Die Forscherinnen empfehlen, von der starren Grenze zwischen Wissenschaft und Politik, Wissenschaft und Aktivismus oder Wissenschaftler*innen und Bürger*innen abzurücken. Stattdessen schlagen sie vor, eine wertebasierte Perspektive aus der Wissenschaftsphilosophie zu integrieren, um zu definieren, was „akzeptable“ und „inakzeptable“ Einflüsse von Werten in der Kommunikation von Klimawissenschaften seien. Sie ermutigen Wissenschaftler*innen, akademische Einrichtungen und die Gesellschaft, sich an Diskussionen darüber zu beteiligen.

Einschränkungen: Bei der Interpretation der Ergebnisse muss berücksichtigt werden, dass nur eine begrenzte Anzahl von Klimawissenschaftler*innen aus zwei verschiedenen Ländern befragt wurden. Die Interviews wurden zudem schon 2018 geführt, die Debatte hat sich seitdem weiterentwickelt – so wie womöglich auch die Einschätzungen der Expert*innen bezüglich ihrer eigenen Rolle und ihrer Aufgaben.

Messling, L., Lu, Y., & van Eck, C. W. (2025). Advocacy – defending science or destroying it? Interviews with 47 climate scientists about their fundamental concerns. Public Understanding of Science, 0(0). https://doi.org/10.1177/09636625251314164

Wirkt der YouTube-Algorithmus radikalisierend?

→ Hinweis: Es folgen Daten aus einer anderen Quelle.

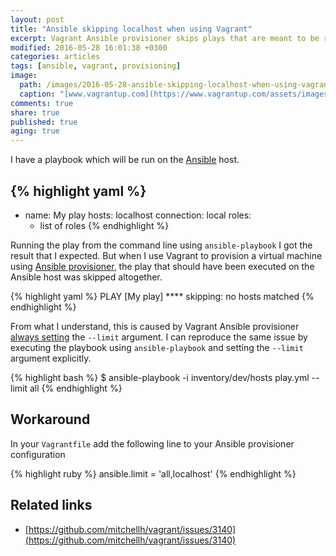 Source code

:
 ```yaml
---
layout: post
title: "Ansible skipping localhost when using Vagrant"
excerpt: Vagrant Ansible provisioner skips plays that are meant to be run on localhost. There's a simple workaround for that.
modified: 2016-05-28 16:01:38 +0300
categories: articles
tags: [ansible, vagrant, provisioning]
image:
  path: /images/2016-05-28-ansible-skipping-localhost-when-using-vagrant/cover.jpg
  caption: "[www.vagrantup.com](https://www.vagrantup.com/assets/images/vagrant_header_background-482a12a7.png)"
comments: true
share: true
published: true
aging: true
---
```


I have a playbook which will be run on the [Ansible](https://github.com/ansible/ansible "Ansible is a simple IT automation platform") host.

{% highlight yaml %}
---
- name: My play
  hosts: localhost
  connection: local
  roles:
   - list of roles
{% endhighlight %}

Running the play from the command line using `ansible-playbook` I got the result that I expected. But when I use Vagrant to provision a virtual machine using [Ansible provisioner](https://www.vagrantup.com/docs/provisioning/ansible.html "Vagrant Ansible provisioner"), the play that should have been executed on the Ansible host was skipped altogether.

{% highlight yaml %}
PLAY [My play] ****
skipping: no hosts matched
{% endhighlight %}

From what I understand, this is caused by Vagrant Ansible provisioner [always setting](https://github.com/mitchellh/vagrant/pull/2991 "Github pull request") the `--limit` argument. I can reproduce the same issue by executing the playbook using `ansible-playbook` and setting the `--limit` argument explicitly.

{% highlight bash %}
$ ansible-playbook -i inventory/dev/hosts play.yml --limit all
{% endhighlight %}

## Workaround

In your `Vagrantfile` add the following line to your Ansible provisioner configuration

{% highlight ruby %}
ansible.limit = 'all,localhost'
{% endhighlight %}

## Related links

* [https://github.com/mitchellh/vagrant/issues/3140](https://github.com/mitchellh/vagrant/issues/3140)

Mal wieder im Rabbit Hole versunken und in der eigenen Filter Bubble versackt? Diese Stichworte fallen häufig, wenn es um die Effekte von Social Media geht. Führen die Algorithmen von YouTube und Co. tatsächlich dazu, dass Menschen sich zunehmend in der eigenen Filterblase bewegen und mit immer radikaleren Inhalten konfrontiert werden? Ein Forschungsteam um Naijia Liu von der Harvard University in Cambridge hat in vier Experimenten Polarisierungs-Effekte des Empfehlungssystems von YouTube untersucht.

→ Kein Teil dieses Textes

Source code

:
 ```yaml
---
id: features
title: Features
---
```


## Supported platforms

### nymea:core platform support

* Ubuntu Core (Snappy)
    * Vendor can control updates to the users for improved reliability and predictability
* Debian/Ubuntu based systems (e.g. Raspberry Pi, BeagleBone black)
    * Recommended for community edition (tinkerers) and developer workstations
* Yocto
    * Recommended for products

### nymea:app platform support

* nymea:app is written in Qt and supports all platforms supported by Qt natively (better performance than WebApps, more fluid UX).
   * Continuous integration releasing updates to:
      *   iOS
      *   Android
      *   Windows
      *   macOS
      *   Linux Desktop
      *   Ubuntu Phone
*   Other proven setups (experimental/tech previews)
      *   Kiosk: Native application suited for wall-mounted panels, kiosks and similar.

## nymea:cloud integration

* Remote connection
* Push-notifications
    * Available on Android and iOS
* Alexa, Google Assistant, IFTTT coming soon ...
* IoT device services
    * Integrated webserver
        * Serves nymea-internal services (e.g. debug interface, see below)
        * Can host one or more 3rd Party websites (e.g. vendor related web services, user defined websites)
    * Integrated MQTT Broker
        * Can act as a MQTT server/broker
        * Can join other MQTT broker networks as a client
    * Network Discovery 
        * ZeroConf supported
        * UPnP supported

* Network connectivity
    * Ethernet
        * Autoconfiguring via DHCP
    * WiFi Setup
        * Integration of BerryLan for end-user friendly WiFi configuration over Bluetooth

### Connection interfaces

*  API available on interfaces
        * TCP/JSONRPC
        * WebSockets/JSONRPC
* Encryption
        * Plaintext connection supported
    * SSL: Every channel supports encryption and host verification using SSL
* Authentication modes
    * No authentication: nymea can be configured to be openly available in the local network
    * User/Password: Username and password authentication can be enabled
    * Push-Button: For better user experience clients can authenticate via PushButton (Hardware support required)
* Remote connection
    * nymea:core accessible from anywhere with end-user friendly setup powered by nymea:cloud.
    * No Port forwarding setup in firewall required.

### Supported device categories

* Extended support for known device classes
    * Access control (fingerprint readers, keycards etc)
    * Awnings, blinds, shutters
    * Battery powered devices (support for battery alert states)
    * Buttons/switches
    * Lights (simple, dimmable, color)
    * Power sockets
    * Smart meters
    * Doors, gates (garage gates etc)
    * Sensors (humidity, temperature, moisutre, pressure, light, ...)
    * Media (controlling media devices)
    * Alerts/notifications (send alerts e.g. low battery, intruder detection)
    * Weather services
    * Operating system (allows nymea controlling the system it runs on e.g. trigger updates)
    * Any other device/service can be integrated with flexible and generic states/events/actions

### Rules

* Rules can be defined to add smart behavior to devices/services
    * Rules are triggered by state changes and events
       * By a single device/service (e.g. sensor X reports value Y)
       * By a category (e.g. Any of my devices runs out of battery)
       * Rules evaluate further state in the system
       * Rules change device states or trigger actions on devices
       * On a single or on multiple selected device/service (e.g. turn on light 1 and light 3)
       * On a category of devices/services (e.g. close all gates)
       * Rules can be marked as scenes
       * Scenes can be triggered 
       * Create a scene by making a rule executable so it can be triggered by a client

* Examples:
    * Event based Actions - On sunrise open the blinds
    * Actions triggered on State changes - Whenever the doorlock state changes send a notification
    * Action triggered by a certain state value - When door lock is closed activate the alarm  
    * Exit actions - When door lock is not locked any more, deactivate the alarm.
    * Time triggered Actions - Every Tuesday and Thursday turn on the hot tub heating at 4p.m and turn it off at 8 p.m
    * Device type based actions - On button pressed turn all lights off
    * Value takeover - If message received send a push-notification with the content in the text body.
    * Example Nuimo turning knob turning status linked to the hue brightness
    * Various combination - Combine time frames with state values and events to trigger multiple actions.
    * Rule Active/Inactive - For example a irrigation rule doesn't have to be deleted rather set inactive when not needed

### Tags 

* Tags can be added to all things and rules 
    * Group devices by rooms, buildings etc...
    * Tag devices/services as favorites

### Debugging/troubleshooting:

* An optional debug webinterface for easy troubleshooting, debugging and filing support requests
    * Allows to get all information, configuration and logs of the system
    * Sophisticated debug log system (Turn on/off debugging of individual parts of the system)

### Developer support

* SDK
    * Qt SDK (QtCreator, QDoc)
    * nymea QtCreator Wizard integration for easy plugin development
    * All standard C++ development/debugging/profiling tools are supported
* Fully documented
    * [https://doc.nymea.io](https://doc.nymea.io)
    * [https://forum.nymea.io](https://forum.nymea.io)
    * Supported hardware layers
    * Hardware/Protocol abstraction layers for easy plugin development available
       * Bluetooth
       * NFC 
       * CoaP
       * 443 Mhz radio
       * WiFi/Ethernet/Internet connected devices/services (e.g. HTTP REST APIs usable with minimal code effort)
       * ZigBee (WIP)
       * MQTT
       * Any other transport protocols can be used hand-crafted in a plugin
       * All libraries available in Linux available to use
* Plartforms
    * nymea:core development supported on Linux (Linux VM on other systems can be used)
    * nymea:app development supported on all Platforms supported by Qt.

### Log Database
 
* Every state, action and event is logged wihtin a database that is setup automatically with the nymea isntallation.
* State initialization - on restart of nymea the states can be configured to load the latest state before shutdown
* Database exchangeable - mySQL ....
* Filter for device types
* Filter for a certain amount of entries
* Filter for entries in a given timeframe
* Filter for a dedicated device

Methode: Die Forscher*innen haben eine YouTube-ähnliche Online-Videoplattform entwickelt und den Empfehlungsalgorithmus experimentell verändert, um in den ersten drei Studien Filterblasen und in der vierten Rabbit Holes zu simulieren. Beim Filterblasen-Effekt geht das darum, dass auf Social Media vor allem Empfehlungen angezeigt werden, die den bisher konsumierten Inhalten ähneln, was zu potenziell polarisierenden Effekten führen könne. Der Rabbit-Hole-Effekt hingegen geht davon aus, dass nicht nur den eigenen Vorlieben entsprechende Inhalte, sondern auch immer extremere Standpunkte angeboten werden.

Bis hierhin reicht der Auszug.